Please take the lines from the one holding "4. Что такое" through the one holding "5. Что такое PID и GID?" in the data below and copy them exactly.

─── STUDY MATERIAL

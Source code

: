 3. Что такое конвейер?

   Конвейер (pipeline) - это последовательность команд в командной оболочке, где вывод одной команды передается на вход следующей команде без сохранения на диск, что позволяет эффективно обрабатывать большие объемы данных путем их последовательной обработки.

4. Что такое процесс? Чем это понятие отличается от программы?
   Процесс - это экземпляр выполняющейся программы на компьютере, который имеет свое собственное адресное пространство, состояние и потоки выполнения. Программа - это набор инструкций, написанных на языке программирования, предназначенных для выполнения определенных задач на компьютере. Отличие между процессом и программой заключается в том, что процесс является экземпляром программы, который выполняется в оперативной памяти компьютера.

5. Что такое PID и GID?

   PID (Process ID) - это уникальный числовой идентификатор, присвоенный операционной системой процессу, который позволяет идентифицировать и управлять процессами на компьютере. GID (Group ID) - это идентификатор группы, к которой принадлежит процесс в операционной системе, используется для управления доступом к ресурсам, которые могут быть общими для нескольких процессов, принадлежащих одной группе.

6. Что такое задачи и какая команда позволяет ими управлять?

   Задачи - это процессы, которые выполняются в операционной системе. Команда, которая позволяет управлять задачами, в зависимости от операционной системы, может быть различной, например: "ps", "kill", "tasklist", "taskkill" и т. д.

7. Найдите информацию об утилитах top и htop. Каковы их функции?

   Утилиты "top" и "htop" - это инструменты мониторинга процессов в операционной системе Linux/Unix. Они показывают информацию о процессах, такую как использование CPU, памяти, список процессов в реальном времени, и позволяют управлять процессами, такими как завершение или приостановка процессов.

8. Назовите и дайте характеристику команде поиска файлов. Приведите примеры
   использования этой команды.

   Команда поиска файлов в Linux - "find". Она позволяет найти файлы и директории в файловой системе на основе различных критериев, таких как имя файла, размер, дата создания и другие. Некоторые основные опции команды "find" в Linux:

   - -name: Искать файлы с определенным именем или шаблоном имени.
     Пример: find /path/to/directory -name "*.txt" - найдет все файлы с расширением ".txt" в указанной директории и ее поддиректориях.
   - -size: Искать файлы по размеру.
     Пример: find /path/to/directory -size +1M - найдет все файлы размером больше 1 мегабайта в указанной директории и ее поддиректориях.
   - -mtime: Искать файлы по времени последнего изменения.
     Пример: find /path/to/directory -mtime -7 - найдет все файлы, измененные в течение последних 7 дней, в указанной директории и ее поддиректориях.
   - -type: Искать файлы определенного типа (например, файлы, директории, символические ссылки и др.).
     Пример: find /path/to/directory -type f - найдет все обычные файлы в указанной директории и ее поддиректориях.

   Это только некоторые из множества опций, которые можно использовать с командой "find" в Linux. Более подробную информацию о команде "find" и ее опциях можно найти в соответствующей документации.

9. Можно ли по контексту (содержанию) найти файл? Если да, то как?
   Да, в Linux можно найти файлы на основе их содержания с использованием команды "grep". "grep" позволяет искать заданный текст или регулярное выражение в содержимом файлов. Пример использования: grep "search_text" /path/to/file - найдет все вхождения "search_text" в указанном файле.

──────

* **EXPECTED ANSWER**
4. Что такое процесс? Чем это понятие отличается от программы?
   Процесс - это экземпляр выполняющейся программы на компьютере, который имеет свое собственное адресное пространство, состояние и потоки выполнения. Программа - это набор инструкций, написанных на языке программирования, предназначенных для выполнения определенных задач на компьютере. Отличие между процессом и программой заключается в том, что процесс является экземпляром программы, который выполняется в оперативной памяти компьютера.

5. Что такое PID и GID?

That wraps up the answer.